La chancelière Angela Merkel a appelé les dirigeants européens à une action «commune» sur la crise migratoire lors de leur sommet de jeudi et vendredi, alors que la politique d'ouverture de l'Allemagne suscite des critiques de plus en plus fortes.

«Il s'agit en premier lieu d'avoir une position commune» notamment sur la question de savoir «comment nous voulons protéger nos frontières extérieures» face à l'afflux de migrants, a-t-elle déclaré mercredi lors d'une conférence de presse à Berlin avec le président du Sri Lanka, Maithripala Sirisena.

«Nous avons l'habitude qu'en Europe certaines choses prennent du temps» pour être acceptées et mises en place «mais cela vaut la peine de se mobiliser (...) et c'est ce que j'ai l'intention de faire pour parvenir à des conclusions communes» lors du sommet de Bruxelles, a-t-elle ajouté.
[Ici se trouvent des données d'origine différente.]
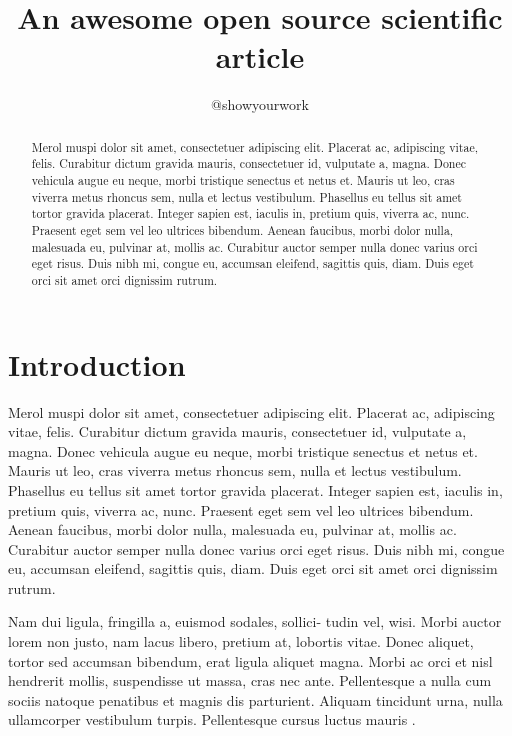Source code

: \documentclass[twocolumn]{aastex631}
\begin{document}
\title{An awesome open source scientific article}

\author{@showyourwork}

\begin{abstract}
    Merol muspi dolor sit amet, consectetuer adipiscing elit. 
    Placerat ac, adipiscing vitae, felis. 
    Curabitur dictum gravida mauris, consectetuer id, vulputate a, magna. 
    Donec vehicula augue eu neque, morbi tristique senectus et netus et. 
    Mauris ut leo, cras viverra metus rhoncus sem, nulla et lectus vestibulum. 
    Phasellus eu tellus sit amet tortor gravida placerat. 
    Integer sapien est, iaculis in, pretium quis, viverra ac, nunc. 
    Praesent eget sem vel leo ultrices bibendum. 
    Aenean faucibus, morbi dolor nulla, malesuada eu, pulvinar at, mollis ac. 
    Curabitur auctor semper nulla donec varius orci eget risus. 
    Duis nibh mi, congue eu, accumsan eleifend, sagittis quis, diam. 
    Duis eget orci sit amet orci dignissim rutrum.
\end{abstract}

\section{Introduction}
\label{sec:intro}

Merol muspi dolor sit amet, consectetuer adipiscing elit. 
Placerat ac, adipiscing vitae, felis. 
Curabitur dictum gravida mauris, consectetuer id, vulputate a, magna. 
Donec vehicula augue eu neque, morbi tristique senectus et netus et. 
Mauris ut leo, cras viverra metus rhoncus sem, nulla et lectus vestibulum. 
Phasellus eu tellus sit amet tortor gravida placerat. 
Integer sapien est, iaculis in, pretium quis, viverra ac, nunc. 
Praesent eget sem vel leo ultrices bibendum. 
Aenean faucibus, morbi dolor nulla, malesuada eu, pulvinar at, mollis ac. 
Curabitur auctor semper nulla donec varius orci eget risus. 
Duis nibh mi, congue eu, accumsan eleifend, sagittis quis, diam. 
Duis eget orci sit amet orci dignissim rutrum.

Nam dui ligula, fringilla a, euismod sodales, sollici- tudin vel, wisi. 
Morbi auctor lorem non justo, nam lacus libero, pretium at, lobortis vitae. 
Donec aliquet, tortor sed accumsan bibendum, erat ligula aliquet magna. 
Morbi ac orci et nisl hendrerit mollis, suspendisse ut massa, cras nec ante. 
Pellentesque a nulla cum sociis natoque penatibus et magnis dis parturient. 
Aliquam tincidunt urna, nulla ullamcorper vestibulum turpis. 
Pellentesque cursus luctus mauris \citep{Luger2021}.


\end{document}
La situation humanitaire en Syrie est «insupportable»

Angela Merkel a par ailleurs jugé mercredi «insupportable» la situation humanitaire en Syrie suite aux récents bombardements et insisté sur sa proposition de zone d'exclusion aérienne dans le pays pour protéger les civils.
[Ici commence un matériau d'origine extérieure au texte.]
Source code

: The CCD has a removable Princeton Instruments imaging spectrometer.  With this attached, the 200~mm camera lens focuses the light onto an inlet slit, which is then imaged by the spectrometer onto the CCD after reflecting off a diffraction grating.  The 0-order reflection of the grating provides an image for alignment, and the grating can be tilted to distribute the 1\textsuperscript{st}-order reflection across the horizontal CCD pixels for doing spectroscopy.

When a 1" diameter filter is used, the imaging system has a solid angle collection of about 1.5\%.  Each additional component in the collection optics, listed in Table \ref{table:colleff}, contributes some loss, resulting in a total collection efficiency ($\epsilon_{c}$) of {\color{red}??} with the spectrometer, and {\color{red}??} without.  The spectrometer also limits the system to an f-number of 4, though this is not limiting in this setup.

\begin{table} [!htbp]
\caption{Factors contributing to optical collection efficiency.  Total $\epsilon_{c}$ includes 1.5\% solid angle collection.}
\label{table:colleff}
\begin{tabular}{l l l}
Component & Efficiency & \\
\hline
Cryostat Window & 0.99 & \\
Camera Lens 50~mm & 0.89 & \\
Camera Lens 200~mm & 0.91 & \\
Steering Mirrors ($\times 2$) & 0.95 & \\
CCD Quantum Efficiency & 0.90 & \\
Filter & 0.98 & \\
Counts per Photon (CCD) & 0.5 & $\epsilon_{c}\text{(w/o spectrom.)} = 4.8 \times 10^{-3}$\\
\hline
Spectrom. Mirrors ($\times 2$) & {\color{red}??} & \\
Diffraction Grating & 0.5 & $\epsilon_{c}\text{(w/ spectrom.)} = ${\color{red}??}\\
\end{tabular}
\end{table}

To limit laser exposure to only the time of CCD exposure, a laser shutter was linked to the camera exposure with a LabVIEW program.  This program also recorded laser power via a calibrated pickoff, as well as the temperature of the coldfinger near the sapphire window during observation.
«La situation actuelle reste insupportable», a-t-elle déclaré à la chambre des députés, en estimant que «cette sorte de zone d'exclusion aérienne», qu'elle appelle de ses voeux, permettrait «de sauver de nombreuses vies» et de relancer le processus de paix.
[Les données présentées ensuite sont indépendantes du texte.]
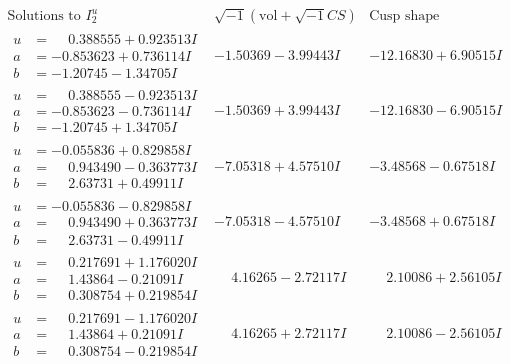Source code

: \documentclass[1p]{elsarticle_modified}
\theoremstyle{definition}
\newcommand{\I}{\sqrt{-1}}
\begin{document}
$$\begin{array}{c|c|c}  
\text{Solutions to }I^u_{2}& \I (\text{vol} + \sqrt{-1}CS) & \text{Cusp shape}\\
 \hline 
\begin{aligned}
u &= \phantom{-}0.388555 + 0.923513 I \\
a &= -0.853623 + 0.736114 I \\
b &= -1.20745 - 1.34705 I\end{aligned}
 & -1.50369 - 3.99443 I & -12.16830 + 6.90515 I \\ \hline\begin{aligned}
u &= \phantom{-}0.388555 - 0.923513 I \\
a &= -0.853623 - 0.736114 I \\
b &= -1.20745 + 1.34705 I\end{aligned}
 & -1.50369 + 3.99443 I & -12.16830 - 6.90515 I \\ \hline\begin{aligned}
u &= -0.055836 + 0.829858 I \\
a &= \phantom{-}0.943490 - 0.363773 I \\
b &= \phantom{-}2.63731 + 0.49911 I\end{aligned}
 & -7.05318 + 4.57510 I & -3.48568 - 0.67518 I \\ \hline\begin{aligned}
u &= -0.055836 - 0.829858 I \\
a &= \phantom{-}0.943490 + 0.363773 I \\
b &= \phantom{-}2.63731 - 0.49911 I\end{aligned}
 & -7.05318 - 4.57510 I & -3.48568 + 0.67518 I \\ \hline\begin{aligned}
u &= \phantom{-}0.217691 + 1.176020 I \\
a &= \phantom{-}1.43864 - 0.21091 I \\
b &= \phantom{-}0.308754 + 0.219854 I\end{aligned}
 & \phantom{-}4.16265 - 2.72117 I & \phantom{-}2.10086 + 2.56105 I \\ \hline\begin{aligned}
u &= \phantom{-}0.217691 - 1.176020 I \\
a &= \phantom{-}1.43864 + 0.21091 I \\
b &= \phantom{-}0.308754 - 0.219854 I\end{aligned}
 & \phantom{-}4.16265 + 2.72117 I & \phantom{-}2.10086 - 2.56105 I \\ \hline\begin{aligned}

\end{aligned}
\end{array}$$
\end{document}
La chancelière allemande est de plus en plus isolée au sein de l'Union européenne sur la question des réfugiés.

Les Européens n'ont jusqu'ici réussi à se répartir que quelques centaines de réfugiés passés par la Grèce et l'Italie sur un total de 160 000 qu'ils avaient fixé l'an dernier. Et l'idée d'un mécanisme permanent de répartition en liaison avec la Turquie, défendue par Mme Merkel comme la solution à la crise, est critiquée ouvertement. 

La France, principal allié de l'Allemagne en Europe, s'y est opposée le week-end dernier par la voix de son premier ministre Manuel Valls, qui a jugé que le cap suivi par la chancelière n'était «pas tenable» dans la durée.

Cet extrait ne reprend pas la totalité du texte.